Exactly retype the lines from the top of the data through the line containing "<p>The AOOSTAR WTR", leaving out every picture.
- - - -
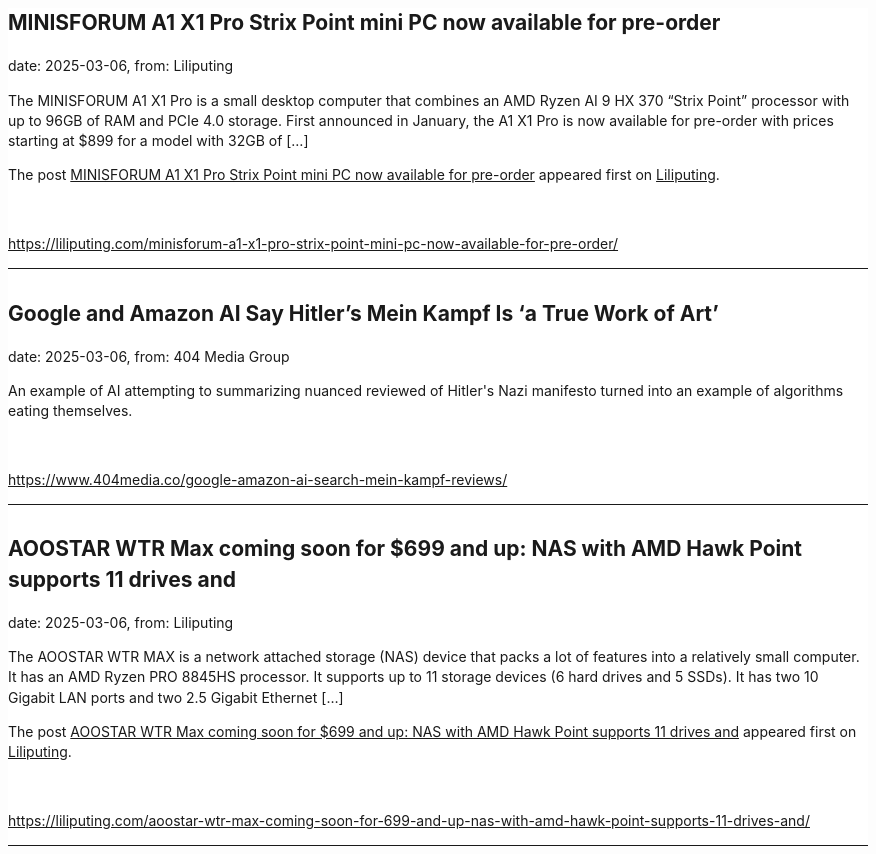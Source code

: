 
## MINISFORUM A1 X1 Pro Strix Point mini PC now available for pre-order

date: 2025-03-06, from: Liliputing

<p>The MINISFORUM A1 X1 Pro is a small desktop computer that combines an AMD Ryzen AI 9 HX 370 &#8220;Strix Point&#8221; processor with up to 96GB of RAM and PCIe 4.0 storage. First announced in January, the A1 X1 Pro is now available for pre-order with prices starting at $899 for a model with 32GB of [&#8230;]</p>
<p>The post <a href="https://liliputing.com/minisforum-a1-x1-pro-strix-point-mini-pc-now-available-for-pre-order/">MINISFORUM A1 X1 Pro Strix Point mini PC now available for pre-order</a> appeared first on <a href="https://liliputing.com">Liliputing</a>.</p>
 

<br> 

<https://liliputing.com/minisforum-a1-x1-pro-strix-point-mini-pc-now-available-for-pre-order/>

---

## Google and Amazon AI Say Hitler’s Mein Kampf Is ‘a True Work of Art’

date: 2025-03-06, from: 404 Media Group

An example of AI attempting to summarizing nuanced reviewed of Hitler's Nazi manifesto turned into an example of algorithms eating themselves. 

<br> 

<https://www.404media.co/google-amazon-ai-search-mein-kampf-reviews/>

---

## AOOSTAR WTR Max coming soon for $699 and up: NAS with AMD Hawk Point supports 11 drives and

date: 2025-03-06, from: Liliputing

<p>The AOOSTAR WTR MAX is a network attached storage (NAS) device that packs a lot of features into a relatively small computer. It has an AMD Ryzen PRO 8845HS processor. It supports up to 11 storage devices (6 hard drives and 5 SSDs). It has two 10 Gigabit LAN ports and two 2.5 Gigabit Ethernet [&#8230;]</p>
<p>The post <a href="https://liliputing.com/aoostar-wtr-max-coming-soon-for-699-and-up-nas-with-amd-hawk-point-supports-11-drives-and/">AOOSTAR WTR Max coming soon for $699 and up: NAS with AMD Hawk Point supports 11 drives and</a> appeared first on <a href="https://liliputing.com">Liliputing</a>.</p>
 

<br> 

<https://liliputing.com/aoostar-wtr-max-coming-soon-for-699-and-up-nas-with-amd-hawk-point-supports-11-drives-and/>

---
- - - -
WRITTEN ANSWER |
Source code

: 
## MINISFORUM A1 X1 Pro Strix Point mini PC now available for pre-order

date: 2025-03-06, from: Liliputing

<p>The MINISFORUM A1 X1 Pro is a small desktop computer that combines an AMD Ryzen AI 9 HX 370 &#8220;Strix Point&#8221; processor with up to 96GB of RAM and PCIe 4.0 storage. First announced in January, the A1 X1 Pro is now available for pre-order with prices starting at $899 for a model with 32GB of [&#8230;]</p>
<p>The post <a href="https://liliputing.com/minisforum-a1-x1-pro-strix-point-mini-pc-now-available-for-pre-order/">MINISFORUM A1 X1 Pro Strix Point mini PC now available for pre-order</a> appeared first on <a href="https://liliputing.com">Liliputing</a>.</p>
 

<br> 

<https://liliputing.com/minisforum-a1-x1-pro-strix-point-mini-pc-now-available-for-pre-order/>

---

## Google and Amazon AI Say Hitler’s Mein Kampf Is ‘a True Work of Art’

date: 2025-03-06, from: 404 Media Group

An example of AI attempting to summarizing nuanced reviewed of Hitler's Nazi manifesto turned into an example of algorithms eating themselves. 

<br> 

<https://www.404media.co/google-amazon-ai-search-mein-kampf-reviews/>

---

## AOOSTAR WTR Max coming soon for $699 and up: NAS with AMD Hawk Point supports 11 drives and

date: 2025-03-06, from: Liliputing

<p>The AOOSTAR WTR MAX is a network attached storage (NAS) device that packs a lot of features into a relatively small computer. It has an AMD Ryzen PRO 8845HS processor. It supports up to 11 storage devices (6 hard drives and 5 SSDs). It has two 10 Gigabit LAN ports and two 2.5 Gigabit Ethernet [&#8230;]</p>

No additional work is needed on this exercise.